Task input: Begin

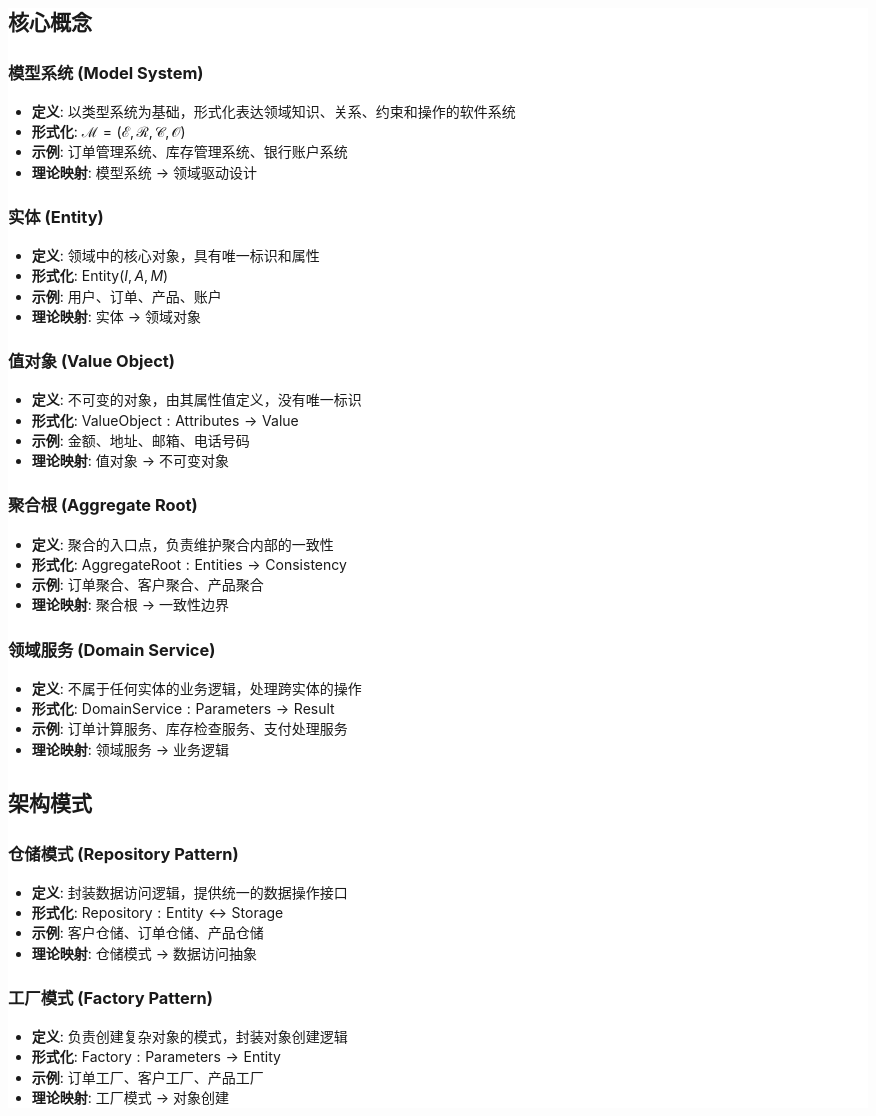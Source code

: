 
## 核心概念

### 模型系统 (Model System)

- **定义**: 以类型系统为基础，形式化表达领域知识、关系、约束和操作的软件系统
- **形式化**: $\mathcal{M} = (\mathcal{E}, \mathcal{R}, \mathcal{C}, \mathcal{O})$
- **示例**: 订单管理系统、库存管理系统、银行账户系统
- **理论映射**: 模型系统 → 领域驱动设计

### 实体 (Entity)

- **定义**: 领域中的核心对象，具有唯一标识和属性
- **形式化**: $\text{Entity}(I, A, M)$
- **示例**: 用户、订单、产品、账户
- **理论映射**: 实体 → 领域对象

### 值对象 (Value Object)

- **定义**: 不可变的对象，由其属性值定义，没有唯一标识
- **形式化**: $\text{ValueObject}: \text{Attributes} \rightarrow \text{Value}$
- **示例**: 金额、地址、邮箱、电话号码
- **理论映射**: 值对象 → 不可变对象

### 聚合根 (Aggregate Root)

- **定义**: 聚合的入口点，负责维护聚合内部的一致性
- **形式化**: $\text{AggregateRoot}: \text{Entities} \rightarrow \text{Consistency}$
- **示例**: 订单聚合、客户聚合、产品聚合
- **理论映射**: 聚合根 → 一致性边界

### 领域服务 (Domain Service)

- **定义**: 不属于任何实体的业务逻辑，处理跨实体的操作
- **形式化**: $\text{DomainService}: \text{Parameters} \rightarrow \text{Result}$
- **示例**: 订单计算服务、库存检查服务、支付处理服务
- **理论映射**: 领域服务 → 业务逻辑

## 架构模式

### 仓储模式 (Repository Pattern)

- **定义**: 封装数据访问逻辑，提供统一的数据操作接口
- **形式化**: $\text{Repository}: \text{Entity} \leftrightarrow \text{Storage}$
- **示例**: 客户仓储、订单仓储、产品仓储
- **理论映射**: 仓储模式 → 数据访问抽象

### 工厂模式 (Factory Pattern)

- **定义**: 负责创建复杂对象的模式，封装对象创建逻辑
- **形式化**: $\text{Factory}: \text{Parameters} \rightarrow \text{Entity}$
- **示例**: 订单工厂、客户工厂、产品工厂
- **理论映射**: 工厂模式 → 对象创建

Task input: End
Task input: Begin

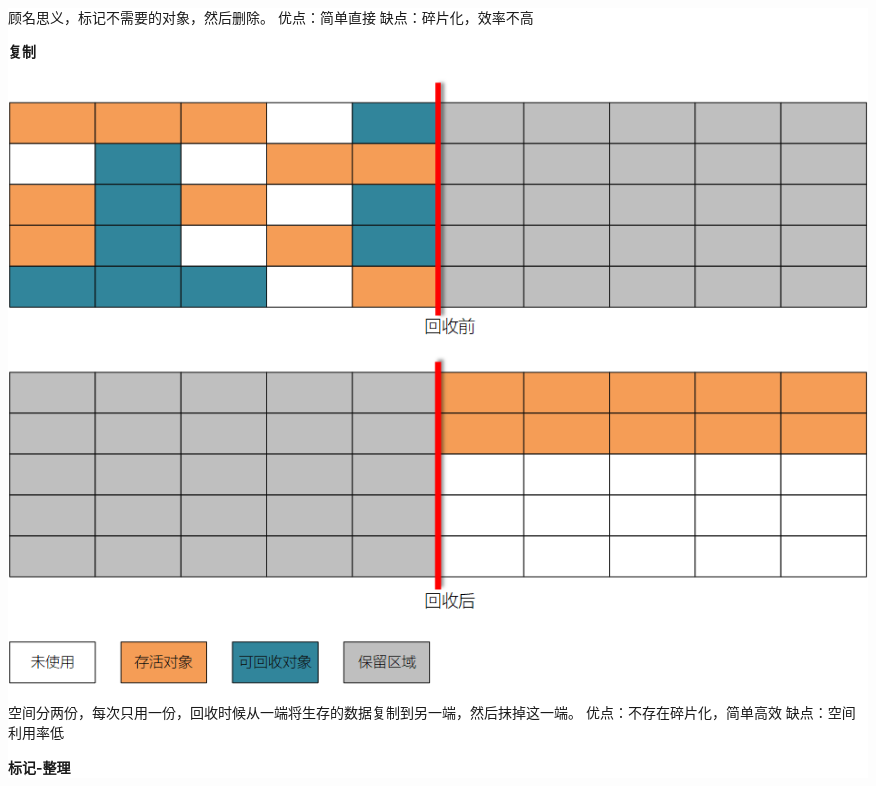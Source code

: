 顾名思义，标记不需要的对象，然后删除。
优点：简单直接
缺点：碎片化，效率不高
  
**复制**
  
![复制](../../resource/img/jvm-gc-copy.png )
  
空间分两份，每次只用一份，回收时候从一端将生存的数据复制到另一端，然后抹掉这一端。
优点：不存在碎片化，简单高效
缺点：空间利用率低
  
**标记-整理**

Task input: End
Task input: Begin

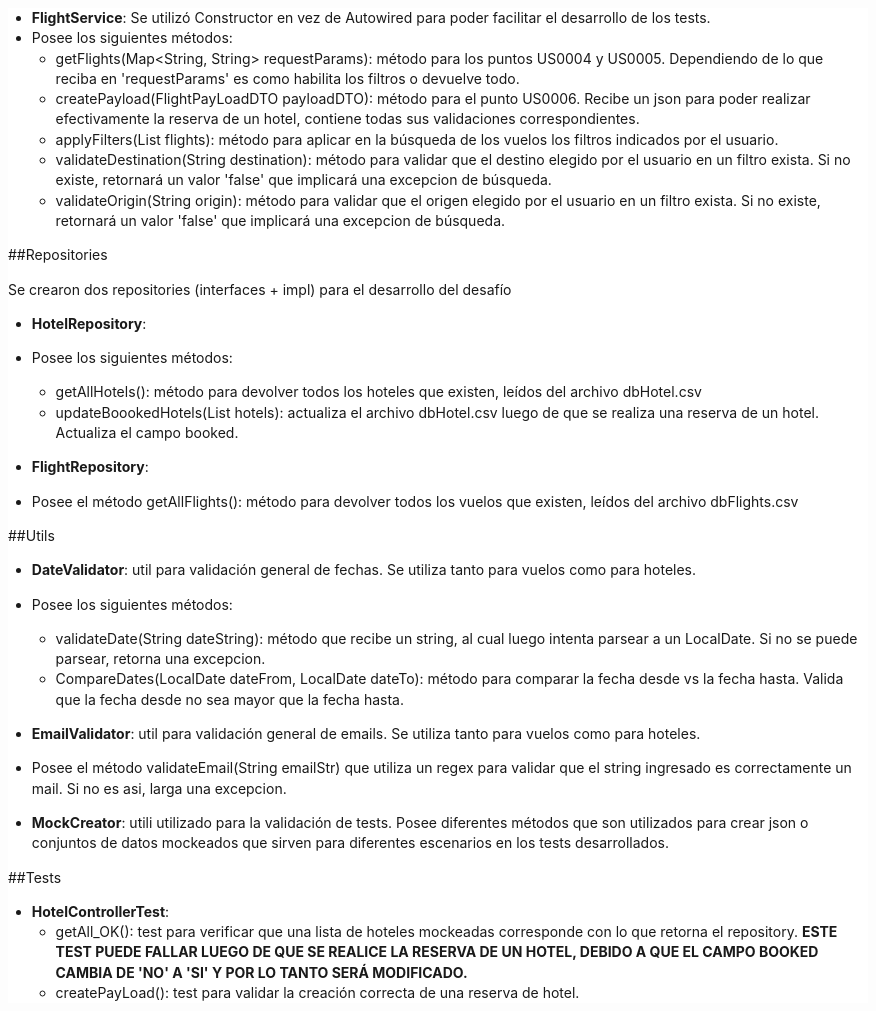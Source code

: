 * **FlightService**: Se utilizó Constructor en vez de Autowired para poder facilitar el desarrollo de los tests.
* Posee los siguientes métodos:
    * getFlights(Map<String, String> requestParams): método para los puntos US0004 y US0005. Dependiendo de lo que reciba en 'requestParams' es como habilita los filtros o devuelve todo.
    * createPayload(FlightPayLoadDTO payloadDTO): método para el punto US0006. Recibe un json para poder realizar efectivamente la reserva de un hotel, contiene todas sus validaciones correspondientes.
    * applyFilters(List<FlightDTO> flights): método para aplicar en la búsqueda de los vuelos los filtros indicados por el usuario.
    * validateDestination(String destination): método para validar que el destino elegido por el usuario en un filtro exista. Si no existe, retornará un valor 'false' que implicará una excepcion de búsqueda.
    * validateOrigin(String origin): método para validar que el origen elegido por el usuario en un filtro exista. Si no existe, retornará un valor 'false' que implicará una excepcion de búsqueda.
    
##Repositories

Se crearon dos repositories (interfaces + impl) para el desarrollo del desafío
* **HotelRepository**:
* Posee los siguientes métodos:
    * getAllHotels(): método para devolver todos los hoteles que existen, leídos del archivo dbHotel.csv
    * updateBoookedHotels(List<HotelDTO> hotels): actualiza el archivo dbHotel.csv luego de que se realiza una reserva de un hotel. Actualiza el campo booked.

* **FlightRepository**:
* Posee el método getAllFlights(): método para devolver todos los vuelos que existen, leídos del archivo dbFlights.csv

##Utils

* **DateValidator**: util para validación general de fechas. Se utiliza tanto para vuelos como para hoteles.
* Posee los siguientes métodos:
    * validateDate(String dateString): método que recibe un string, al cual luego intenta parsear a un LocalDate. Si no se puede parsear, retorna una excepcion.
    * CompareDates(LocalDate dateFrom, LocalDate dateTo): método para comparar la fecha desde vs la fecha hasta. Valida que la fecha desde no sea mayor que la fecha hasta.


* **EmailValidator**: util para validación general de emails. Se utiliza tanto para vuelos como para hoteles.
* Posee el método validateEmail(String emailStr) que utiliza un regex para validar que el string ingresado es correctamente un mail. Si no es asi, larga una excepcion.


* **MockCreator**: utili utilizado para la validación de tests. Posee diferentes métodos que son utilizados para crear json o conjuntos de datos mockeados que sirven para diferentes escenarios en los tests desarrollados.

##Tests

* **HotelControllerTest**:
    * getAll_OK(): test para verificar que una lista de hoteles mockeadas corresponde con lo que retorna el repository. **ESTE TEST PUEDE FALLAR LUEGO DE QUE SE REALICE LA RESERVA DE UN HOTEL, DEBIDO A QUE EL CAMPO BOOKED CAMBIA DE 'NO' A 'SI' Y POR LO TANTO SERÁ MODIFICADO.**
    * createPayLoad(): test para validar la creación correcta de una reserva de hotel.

Task input: End

- What you will do: Determine the number of lines in the data above that contain the word "Value", and provide only that figure.

- Your solution: 2